• WORK TO BE COMPLETED:
With images excluded, write out each entry below exactly as given.

━━ EXERCISE INPUT

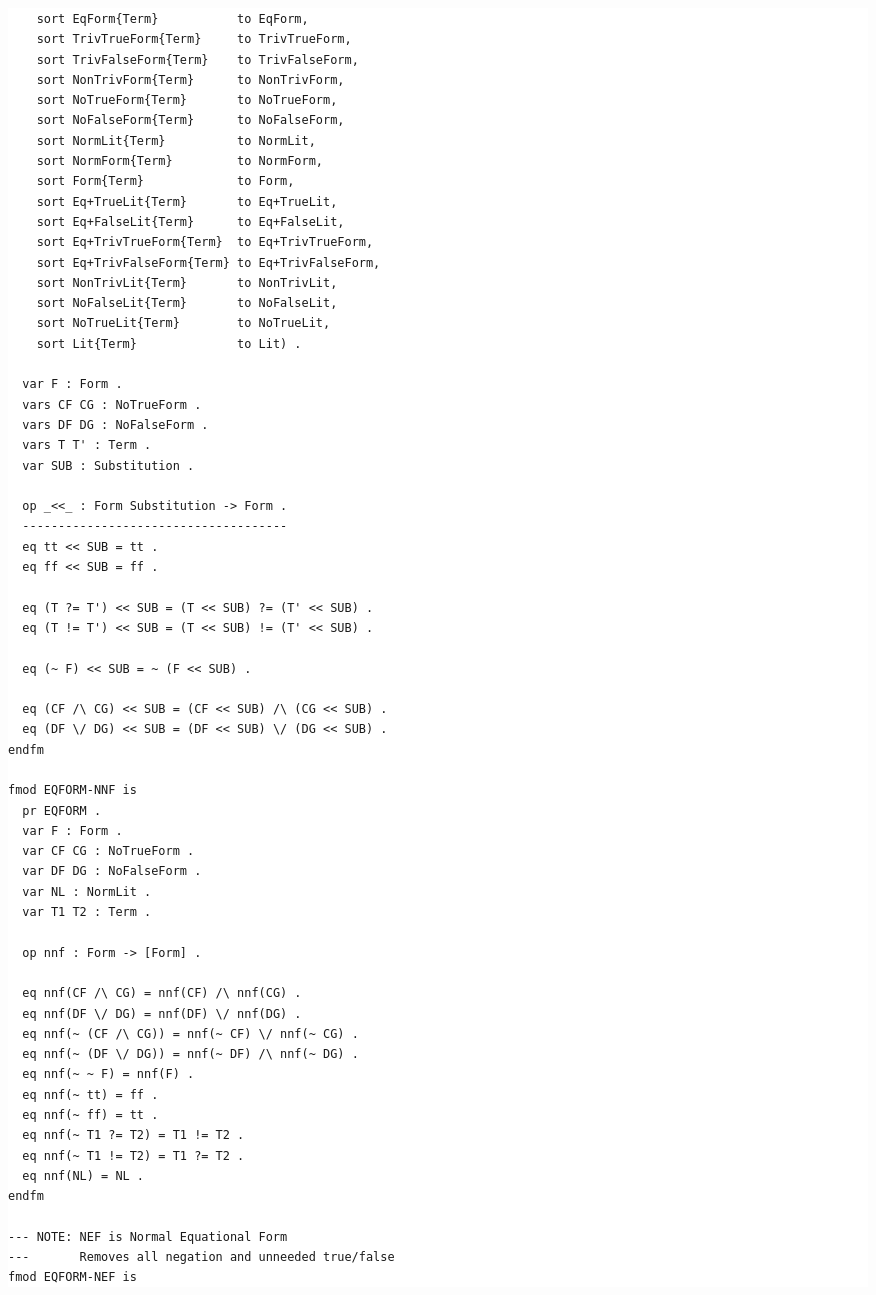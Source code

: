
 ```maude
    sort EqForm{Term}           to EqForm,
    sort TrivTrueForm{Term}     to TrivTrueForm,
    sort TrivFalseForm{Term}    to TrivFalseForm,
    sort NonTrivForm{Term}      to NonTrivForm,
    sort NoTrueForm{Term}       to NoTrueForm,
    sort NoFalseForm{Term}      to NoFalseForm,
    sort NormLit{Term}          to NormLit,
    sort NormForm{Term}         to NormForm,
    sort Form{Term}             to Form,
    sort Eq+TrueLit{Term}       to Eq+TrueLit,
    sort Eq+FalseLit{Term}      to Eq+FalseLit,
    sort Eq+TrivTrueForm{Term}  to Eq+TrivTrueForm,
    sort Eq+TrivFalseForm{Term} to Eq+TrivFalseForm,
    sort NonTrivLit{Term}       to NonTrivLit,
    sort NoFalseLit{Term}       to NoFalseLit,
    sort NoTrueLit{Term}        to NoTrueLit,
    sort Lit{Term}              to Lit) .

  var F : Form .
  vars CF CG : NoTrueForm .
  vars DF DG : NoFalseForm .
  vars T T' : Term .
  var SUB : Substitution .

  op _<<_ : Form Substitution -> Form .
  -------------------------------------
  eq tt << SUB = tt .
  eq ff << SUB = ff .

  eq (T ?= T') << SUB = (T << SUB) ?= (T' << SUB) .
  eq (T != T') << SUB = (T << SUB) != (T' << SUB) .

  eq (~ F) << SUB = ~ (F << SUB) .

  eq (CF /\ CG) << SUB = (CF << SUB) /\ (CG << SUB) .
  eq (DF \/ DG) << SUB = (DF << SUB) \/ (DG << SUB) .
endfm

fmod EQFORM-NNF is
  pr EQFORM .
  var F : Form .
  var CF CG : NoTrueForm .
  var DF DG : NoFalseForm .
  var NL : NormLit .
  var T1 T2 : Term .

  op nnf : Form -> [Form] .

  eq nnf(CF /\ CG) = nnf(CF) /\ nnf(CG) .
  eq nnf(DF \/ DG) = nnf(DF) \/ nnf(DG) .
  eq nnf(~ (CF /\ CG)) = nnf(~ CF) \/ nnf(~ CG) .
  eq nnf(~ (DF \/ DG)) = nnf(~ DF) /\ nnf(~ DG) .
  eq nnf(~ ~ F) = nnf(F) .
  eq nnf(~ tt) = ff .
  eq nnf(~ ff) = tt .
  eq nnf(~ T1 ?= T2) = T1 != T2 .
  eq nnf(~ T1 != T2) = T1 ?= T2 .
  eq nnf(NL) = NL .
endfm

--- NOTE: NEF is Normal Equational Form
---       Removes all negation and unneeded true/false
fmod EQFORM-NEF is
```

━━━━

• SOLUTION:
Source code

:
 ```maude
    sort EqForm{Term}           to EqForm,
    sort TrivTrueForm{Term}     to TrivTrueForm,
    sort TrivFalseForm{Term}    to TrivFalseForm,
    sort NonTrivForm{Term}      to NonTrivForm,
    sort NoTrueForm{Term}       to NoTrueForm,
    sort NoFalseForm{Term}      to NoFalseForm,
    sort NormLit{Term}          to NormLit,
    sort NormForm{Term}         to NormForm,
    sort Form{Term}             to Form,
    sort Eq+TrueLit{Term}       to Eq+TrueLit,
    sort Eq+FalseLit{Term}      to Eq+FalseLit,
    sort Eq+TrivTrueForm{Term}  to Eq+TrivTrueForm,
    sort Eq+TrivFalseForm{Term} to Eq+TrivFalseForm,
    sort NonTrivLit{Term}       to NonTrivLit,
    sort NoFalseLit{Term}       to NoFalseLit,
    sort NoTrueLit{Term}        to NoTrueLit,
    sort Lit{Term}              to Lit) .

  var F : Form .
  vars CF CG : NoTrueForm .
  vars DF DG : NoFalseForm .
  vars T T' : Term .
  var SUB : Substitution .

  op _<<_ : Form Substitution -> Form .
  -------------------------------------
  eq tt << SUB = tt .
  eq ff << SUB = ff .

  eq (T ?= T') << SUB = (T << SUB) ?= (T' << SUB) .
  eq (T != T') << SUB = (T << SUB) != (T' << SUB) .

  eq (~ F) << SUB = ~ (F << SUB) .

  eq (CF /\ CG) << SUB = (CF << SUB) /\ (CG << SUB) .
  eq (DF \/ DG) << SUB = (DF << SUB) \/ (DG << SUB) .
endfm

fmod EQFORM-NNF is
  pr EQFORM .
  var F : Form .
  var CF CG : NoTrueForm .
  var DF DG : NoFalseForm .
  var NL : NormLit .
  var T1 T2 : Term .

  op nnf : Form -> [Form] .

  eq nnf(CF /\ CG) = nnf(CF) /\ nnf(CG) .
  eq nnf(DF \/ DG) = nnf(DF) \/ nnf(DG) .
  eq nnf(~ (CF /\ CG)) = nnf(~ CF) \/ nnf(~ CG) .
  eq nnf(~ (DF \/ DG)) = nnf(~ DF) /\ nnf(~ DG) .
  eq nnf(~ ~ F) = nnf(F) .
  eq nnf(~ tt) = ff .
  eq nnf(~ ff) = tt .
  eq nnf(~ T1 ?= T2) = T1 != T2 .
  eq nnf(~ T1 != T2) = T1 ?= T2 .
  eq nnf(NL) = NL .
endfm

--- NOTE: NEF is Normal Equational Form
---       Removes all negation and unneeded true/false
fmod EQFORM-NEF is
```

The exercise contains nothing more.